§ Exercise directions:
Return the data below exactly, stopping after the line with "- 🔭 I’m currently working on [HCC;".

§ Materials provided:
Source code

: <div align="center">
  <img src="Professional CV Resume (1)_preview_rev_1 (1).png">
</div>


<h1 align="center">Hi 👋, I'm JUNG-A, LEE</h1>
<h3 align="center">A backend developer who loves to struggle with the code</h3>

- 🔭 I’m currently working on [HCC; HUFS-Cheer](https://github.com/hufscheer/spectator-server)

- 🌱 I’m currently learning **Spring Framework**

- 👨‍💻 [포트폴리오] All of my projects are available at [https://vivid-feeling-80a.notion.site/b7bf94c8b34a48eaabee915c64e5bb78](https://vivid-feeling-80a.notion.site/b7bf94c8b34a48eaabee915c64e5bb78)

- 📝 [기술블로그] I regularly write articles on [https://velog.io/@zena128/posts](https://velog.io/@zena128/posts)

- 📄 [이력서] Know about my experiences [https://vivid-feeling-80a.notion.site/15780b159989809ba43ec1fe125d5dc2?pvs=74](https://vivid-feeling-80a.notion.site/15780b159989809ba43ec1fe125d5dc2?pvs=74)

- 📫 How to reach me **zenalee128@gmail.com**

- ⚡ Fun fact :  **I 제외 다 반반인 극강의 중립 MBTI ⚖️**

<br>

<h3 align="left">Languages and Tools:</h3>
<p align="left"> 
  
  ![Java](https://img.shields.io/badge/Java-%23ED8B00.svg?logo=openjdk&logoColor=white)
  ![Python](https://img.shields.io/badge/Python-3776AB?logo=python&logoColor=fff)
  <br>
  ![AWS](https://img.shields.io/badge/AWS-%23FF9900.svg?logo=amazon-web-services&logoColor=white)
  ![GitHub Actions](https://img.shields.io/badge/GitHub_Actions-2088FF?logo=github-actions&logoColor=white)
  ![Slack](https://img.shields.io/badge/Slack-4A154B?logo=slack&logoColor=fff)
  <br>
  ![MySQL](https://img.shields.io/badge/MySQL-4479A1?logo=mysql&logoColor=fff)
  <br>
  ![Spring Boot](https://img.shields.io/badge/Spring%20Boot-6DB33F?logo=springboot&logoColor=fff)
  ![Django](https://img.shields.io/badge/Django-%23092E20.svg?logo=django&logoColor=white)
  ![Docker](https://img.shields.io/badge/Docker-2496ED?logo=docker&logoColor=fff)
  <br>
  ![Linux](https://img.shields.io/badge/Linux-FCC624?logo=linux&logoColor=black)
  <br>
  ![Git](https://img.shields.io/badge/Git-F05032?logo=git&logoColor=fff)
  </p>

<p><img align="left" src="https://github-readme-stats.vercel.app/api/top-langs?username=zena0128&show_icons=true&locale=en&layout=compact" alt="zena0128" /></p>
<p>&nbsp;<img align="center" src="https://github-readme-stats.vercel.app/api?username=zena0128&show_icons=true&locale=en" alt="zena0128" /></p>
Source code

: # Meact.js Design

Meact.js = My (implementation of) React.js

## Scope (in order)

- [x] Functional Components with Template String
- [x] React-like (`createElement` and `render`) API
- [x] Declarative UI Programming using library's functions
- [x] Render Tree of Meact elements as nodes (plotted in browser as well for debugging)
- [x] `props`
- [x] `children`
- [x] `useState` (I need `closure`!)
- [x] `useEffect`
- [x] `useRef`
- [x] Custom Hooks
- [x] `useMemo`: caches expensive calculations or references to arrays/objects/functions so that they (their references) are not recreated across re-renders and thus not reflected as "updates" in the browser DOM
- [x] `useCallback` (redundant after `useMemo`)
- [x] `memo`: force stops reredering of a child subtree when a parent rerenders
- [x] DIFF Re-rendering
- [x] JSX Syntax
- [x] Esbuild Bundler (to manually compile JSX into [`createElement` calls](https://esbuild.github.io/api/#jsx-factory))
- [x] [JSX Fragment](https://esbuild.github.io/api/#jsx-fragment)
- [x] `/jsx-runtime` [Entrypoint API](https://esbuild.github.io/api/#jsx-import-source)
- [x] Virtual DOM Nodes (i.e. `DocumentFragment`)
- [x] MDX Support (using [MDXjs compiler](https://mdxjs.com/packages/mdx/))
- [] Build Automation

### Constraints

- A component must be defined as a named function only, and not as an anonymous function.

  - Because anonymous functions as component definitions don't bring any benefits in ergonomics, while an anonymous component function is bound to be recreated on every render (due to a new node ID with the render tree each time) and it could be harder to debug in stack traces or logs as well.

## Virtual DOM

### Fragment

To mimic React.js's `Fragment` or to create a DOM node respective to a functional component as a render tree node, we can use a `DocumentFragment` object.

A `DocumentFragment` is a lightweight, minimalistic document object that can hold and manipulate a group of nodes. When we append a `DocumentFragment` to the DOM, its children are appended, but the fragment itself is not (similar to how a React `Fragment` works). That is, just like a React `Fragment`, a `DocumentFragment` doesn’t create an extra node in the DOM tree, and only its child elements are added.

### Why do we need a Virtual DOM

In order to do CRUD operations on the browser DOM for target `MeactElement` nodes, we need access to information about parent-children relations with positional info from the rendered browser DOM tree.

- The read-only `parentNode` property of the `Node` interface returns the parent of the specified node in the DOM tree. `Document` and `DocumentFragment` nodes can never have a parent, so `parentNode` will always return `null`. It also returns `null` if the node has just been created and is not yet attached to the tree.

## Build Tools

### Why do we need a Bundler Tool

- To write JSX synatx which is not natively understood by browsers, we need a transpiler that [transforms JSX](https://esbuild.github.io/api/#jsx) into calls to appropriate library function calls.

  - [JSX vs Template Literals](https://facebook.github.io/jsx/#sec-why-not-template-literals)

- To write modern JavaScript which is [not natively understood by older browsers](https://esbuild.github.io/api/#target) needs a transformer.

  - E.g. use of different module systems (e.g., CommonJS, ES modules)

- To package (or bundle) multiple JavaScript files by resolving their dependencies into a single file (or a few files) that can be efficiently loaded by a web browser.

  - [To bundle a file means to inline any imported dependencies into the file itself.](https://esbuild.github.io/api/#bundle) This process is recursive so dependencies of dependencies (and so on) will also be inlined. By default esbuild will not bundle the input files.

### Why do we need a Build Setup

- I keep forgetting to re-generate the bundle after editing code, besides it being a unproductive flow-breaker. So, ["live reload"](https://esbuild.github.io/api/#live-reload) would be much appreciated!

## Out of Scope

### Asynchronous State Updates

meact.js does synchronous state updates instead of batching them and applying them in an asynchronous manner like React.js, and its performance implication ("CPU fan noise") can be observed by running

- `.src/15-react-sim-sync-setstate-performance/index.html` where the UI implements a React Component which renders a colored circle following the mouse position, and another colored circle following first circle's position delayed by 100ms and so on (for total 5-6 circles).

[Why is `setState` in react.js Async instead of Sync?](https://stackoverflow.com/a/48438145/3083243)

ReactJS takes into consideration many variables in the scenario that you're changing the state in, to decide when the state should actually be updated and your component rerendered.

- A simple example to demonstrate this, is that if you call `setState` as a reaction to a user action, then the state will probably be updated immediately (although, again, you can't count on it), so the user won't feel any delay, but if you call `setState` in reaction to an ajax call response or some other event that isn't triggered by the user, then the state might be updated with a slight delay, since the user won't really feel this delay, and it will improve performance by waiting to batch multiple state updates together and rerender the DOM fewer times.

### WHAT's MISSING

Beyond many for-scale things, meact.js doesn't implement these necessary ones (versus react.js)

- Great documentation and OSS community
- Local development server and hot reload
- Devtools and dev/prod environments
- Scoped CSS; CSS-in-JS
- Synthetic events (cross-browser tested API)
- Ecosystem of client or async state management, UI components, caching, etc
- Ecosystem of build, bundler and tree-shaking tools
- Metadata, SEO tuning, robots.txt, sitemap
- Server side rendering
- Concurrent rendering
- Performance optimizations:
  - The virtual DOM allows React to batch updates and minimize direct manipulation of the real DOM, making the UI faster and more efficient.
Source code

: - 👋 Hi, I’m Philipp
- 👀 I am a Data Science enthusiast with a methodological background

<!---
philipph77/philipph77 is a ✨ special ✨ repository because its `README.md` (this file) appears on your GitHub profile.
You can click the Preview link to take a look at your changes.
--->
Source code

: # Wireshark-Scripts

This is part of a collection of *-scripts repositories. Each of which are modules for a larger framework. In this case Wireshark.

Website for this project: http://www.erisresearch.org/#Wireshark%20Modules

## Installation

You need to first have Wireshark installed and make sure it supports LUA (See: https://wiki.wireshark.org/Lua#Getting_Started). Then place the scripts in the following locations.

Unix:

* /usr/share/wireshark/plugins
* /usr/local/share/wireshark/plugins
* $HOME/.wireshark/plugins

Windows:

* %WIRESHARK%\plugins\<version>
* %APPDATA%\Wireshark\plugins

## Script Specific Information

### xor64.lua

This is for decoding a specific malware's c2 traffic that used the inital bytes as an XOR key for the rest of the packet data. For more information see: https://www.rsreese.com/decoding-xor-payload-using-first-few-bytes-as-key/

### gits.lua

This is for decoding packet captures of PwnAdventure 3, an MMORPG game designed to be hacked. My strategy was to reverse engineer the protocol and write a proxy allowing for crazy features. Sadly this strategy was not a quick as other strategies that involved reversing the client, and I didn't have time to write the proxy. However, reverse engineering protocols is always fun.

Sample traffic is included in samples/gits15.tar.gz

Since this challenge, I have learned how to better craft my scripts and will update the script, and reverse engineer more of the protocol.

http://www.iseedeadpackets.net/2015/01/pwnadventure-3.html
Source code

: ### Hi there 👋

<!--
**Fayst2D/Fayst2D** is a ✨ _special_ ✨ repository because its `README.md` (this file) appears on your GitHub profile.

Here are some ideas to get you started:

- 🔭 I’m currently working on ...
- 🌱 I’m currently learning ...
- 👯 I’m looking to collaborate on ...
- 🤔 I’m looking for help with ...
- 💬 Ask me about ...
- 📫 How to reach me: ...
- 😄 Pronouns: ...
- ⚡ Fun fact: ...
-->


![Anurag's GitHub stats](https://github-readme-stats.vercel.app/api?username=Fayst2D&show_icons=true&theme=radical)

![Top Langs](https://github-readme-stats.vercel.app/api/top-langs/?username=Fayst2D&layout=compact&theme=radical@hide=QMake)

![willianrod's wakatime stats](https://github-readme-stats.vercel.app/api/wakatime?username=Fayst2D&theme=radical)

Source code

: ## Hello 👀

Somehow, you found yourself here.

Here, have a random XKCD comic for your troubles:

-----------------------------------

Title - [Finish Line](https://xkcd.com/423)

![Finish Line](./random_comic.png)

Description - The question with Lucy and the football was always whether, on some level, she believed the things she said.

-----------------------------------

§ The answer:
Source code

: <div align="center">
  <img src="Professional CV Resume (1)_preview_rev_1 (1).png">
</div>


<h1 align="center">Hi 👋, I'm JUNG-A, LEE</h1>
<h3 align="center">A backend developer who loves to struggle with the code</h3>

- 🔭 I’m currently working on [HCC; HUFS-Cheer](https://github.com/hufscheer/spectator-server)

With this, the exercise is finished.